Monday, January 29, 2007

the gospel I love

I give the LORD the credit for the new presentation of this weblog. It is inspired by His good news which gives me hope.

Somehow in the last several months I thought I could do without it. Scripture itself wasn't able to break me. But just before Christmas He reminded me through a long-time dear and simple story how I felt -- and the reason why Christ makes a difference.

What was the story about? It's about others. What they deserve. What they have been given. How amazing hope in Him can be. Doctrines and teachings and memorized passages didn't penetrate, and God must have planned to cause this repentance instead through reminding me of the ones I love.
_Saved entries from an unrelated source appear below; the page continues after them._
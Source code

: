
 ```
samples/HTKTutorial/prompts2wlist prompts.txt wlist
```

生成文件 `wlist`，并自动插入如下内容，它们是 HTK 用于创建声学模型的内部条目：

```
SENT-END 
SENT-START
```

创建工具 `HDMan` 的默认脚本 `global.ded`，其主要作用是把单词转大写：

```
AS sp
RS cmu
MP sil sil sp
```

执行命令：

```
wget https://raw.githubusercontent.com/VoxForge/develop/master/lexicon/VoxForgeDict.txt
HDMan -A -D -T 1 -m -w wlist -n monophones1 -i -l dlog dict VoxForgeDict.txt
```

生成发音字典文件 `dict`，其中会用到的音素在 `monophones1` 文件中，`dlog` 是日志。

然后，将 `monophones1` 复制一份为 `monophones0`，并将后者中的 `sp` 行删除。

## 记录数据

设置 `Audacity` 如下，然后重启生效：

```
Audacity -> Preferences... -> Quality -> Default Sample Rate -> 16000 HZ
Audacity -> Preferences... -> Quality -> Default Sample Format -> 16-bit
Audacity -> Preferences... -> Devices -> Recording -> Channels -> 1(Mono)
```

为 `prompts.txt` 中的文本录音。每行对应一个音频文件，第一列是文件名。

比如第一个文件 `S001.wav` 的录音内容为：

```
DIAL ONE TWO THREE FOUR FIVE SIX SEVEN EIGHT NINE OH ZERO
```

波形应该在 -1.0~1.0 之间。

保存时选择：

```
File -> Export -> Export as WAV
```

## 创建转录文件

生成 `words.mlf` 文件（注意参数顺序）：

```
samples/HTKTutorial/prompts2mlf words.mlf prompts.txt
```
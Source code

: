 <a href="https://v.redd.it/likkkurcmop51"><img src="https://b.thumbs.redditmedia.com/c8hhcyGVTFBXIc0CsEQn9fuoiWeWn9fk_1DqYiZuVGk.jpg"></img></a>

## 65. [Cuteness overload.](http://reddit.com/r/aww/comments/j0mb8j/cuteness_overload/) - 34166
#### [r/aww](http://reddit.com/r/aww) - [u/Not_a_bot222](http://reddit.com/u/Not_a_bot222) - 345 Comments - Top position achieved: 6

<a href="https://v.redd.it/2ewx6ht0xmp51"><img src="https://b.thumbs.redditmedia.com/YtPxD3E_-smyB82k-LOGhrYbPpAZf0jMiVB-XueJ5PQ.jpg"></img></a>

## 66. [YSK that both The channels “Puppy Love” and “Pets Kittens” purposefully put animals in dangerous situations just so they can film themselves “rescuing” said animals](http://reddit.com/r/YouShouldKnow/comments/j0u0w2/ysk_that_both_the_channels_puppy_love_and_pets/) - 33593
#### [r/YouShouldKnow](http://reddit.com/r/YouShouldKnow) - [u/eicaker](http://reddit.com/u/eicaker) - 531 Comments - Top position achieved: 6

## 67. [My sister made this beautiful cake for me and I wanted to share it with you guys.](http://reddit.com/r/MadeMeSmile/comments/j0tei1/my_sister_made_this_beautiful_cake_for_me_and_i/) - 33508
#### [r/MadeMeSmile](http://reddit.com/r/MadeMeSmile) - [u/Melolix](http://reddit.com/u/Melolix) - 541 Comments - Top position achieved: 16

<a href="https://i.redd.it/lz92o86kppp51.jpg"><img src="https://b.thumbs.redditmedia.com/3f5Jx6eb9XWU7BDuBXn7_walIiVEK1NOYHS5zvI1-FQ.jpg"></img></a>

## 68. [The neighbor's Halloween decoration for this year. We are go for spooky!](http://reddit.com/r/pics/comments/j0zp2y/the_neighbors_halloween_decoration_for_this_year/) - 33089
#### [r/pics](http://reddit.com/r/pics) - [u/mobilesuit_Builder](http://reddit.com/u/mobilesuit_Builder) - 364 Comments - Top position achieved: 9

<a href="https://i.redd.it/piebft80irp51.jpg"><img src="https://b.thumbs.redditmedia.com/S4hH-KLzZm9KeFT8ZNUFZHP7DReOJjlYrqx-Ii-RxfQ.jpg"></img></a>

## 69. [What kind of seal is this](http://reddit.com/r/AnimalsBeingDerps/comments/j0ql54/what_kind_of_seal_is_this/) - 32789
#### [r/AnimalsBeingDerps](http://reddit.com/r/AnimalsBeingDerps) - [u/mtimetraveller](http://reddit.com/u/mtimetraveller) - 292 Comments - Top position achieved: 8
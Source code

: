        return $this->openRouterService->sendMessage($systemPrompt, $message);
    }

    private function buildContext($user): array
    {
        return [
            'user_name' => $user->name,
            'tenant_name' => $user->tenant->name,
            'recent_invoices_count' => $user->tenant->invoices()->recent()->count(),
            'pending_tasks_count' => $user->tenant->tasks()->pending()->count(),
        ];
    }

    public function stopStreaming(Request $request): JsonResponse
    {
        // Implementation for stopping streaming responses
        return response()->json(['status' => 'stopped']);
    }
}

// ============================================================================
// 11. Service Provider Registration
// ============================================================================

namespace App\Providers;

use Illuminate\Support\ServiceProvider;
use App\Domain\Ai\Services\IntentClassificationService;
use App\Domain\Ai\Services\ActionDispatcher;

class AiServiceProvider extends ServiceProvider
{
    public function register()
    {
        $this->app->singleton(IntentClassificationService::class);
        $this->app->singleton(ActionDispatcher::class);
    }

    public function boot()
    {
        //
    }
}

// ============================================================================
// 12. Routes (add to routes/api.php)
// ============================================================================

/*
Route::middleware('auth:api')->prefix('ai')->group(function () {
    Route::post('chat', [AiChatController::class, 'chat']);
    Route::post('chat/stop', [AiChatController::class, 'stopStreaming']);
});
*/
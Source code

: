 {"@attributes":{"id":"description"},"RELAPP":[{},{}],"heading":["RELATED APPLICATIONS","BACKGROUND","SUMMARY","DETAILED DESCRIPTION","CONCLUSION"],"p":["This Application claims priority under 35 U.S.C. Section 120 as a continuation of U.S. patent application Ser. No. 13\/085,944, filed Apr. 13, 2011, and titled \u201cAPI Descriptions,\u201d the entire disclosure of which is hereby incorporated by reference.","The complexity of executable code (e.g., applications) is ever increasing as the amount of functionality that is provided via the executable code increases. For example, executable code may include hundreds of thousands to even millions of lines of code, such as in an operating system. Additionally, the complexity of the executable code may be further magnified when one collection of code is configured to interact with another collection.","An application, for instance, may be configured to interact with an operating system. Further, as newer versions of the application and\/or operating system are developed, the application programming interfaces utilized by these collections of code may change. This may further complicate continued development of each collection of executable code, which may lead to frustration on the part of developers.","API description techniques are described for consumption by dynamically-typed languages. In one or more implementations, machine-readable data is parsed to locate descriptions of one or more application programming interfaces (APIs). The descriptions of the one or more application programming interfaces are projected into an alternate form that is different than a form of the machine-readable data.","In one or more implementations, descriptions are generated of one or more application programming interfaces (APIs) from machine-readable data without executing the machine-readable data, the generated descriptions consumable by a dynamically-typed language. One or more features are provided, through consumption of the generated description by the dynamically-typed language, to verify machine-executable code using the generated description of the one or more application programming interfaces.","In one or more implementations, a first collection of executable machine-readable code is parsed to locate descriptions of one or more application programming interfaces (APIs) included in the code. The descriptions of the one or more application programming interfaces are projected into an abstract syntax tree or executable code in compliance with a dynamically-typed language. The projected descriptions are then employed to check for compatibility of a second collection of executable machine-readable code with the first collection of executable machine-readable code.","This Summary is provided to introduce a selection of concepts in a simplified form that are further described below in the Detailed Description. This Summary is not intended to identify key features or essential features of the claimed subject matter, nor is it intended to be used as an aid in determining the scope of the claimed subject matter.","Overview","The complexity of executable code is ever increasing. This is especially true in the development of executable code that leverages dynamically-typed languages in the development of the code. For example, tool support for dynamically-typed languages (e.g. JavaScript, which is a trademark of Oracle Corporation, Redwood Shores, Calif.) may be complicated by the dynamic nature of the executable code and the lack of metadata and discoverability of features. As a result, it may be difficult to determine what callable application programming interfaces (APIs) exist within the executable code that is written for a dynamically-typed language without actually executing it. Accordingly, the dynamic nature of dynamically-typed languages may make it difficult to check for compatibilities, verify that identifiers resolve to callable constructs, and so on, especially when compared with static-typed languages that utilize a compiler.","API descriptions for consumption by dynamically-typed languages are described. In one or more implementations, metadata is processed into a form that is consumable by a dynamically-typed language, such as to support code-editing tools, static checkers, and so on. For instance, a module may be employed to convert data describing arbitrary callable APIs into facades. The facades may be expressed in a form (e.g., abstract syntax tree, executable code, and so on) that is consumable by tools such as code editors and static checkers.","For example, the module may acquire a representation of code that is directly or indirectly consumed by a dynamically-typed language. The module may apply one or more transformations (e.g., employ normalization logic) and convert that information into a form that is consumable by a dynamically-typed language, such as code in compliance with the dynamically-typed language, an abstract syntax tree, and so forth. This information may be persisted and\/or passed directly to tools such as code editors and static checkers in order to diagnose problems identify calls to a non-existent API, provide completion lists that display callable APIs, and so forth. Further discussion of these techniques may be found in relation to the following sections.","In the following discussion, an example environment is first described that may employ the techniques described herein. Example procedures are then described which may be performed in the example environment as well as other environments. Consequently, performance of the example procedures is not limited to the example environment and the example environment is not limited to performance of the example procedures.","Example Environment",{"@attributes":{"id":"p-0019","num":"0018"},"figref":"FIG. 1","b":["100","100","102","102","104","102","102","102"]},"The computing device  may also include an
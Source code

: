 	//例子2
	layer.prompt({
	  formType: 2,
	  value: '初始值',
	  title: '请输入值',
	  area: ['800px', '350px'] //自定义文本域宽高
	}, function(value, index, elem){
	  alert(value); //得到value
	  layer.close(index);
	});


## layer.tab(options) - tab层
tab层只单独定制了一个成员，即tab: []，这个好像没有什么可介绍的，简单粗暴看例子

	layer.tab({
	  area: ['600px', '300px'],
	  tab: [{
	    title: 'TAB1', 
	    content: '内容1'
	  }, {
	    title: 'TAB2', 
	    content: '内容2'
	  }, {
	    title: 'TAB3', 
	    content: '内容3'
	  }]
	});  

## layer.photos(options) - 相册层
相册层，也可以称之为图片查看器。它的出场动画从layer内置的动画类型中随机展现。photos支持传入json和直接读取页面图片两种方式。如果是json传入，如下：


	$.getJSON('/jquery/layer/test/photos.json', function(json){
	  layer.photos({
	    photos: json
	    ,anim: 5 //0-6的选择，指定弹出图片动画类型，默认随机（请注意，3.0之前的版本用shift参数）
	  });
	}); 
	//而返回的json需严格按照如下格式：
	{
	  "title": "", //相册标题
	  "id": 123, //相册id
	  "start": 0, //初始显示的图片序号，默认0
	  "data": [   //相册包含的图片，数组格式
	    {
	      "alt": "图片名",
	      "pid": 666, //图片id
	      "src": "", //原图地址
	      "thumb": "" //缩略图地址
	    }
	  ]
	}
The love itself I can't really share out loud. It just is, it moves me, and I feel it. It used to always be that when I saw people, in my mind I heard scripture. And when I heard scripture, I thought of people. They were bound together once and they are once again.

Previously I have explained this doctrine as 'law versus grace.' It is the conviction that in Christ we are truly free to depend on Him for everything. I spent much of the year 2005 trying to capture its beauty, in my blog entries and journals. In 2006 I was fairly silent on my experience of subjection to a misery that was crying out to receive relief in the very way I believed the world ought to be ministered to. Why is it that it is so much more easy for me to give a generous helping of healing to everyone else, but I can't be as gracious with my own needs? I operate as if my guilt is so much more necessary than anyone else's.... That's wrong, and I want that to change.